America’s Rohingya genocide determination an important first step

Since the return of partial democracy in Myanmar in 2010, the Rohingya have been the target of persecution, ethnic cleansing and genocide. As of now, about 1 million Rohingya are living as refugees around Cox’s Bazar in Bangladesh, having fled the military violence of 2017. A further 600,000 are held in internal camps in Rakhine state completely at the mercy of the military authorities, having been displaced by the ethnic violence of 2012-13. A further 300,000 to 400,000 of the community are scattered across the region, from India to Thailand, with no rights (since none of these states will give them refugee status).

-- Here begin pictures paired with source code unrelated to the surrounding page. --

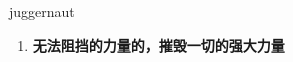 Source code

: 
\begin{frame}
{\huge juggernaut}
\begin{center}
\begin{enumerate}\Large
  \item \textbf{无法阻挡的力量的，摧毁一切的强大力量}
\end{enumerate}
\end{center}
\end{frame}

Myanmar is accused of genocide at the International Court of Justice, where the former leader, Aung San Suu Kyi, sought to defend the military violence and avoid mentioning the word “Rohingya.” Even before the 2021 military coup, the ICJ was sufficiently concerned about the fate of the Rohingya still in Myanmar that it ordered the government to show how it would protect this “extremely vulnerable” community from the risk of further violence. The coup has effectively prevented further progress at the ICJ, although the hearings continue. US policy toward Myanmar has changed since 2010. Initially, along with the EU, it was supportive of Suu Kyi and prepared to downplay the persecution of the Rohingya in an attempt to support the claimed process of moving Myanmar toward democracy. In 2018, the State Department started to investigate the events of 2017 and this led to the Trump administration declaring it had been an act of ethnic cleansing by the military. Last week, however, the Biden administration opted, for the first time, to describe this as an act of genocide. Its reasons may have included worsening relations with Russia (a major supporter of the regime), but also that the junta clearly has no interest in a renewal of democratic reform.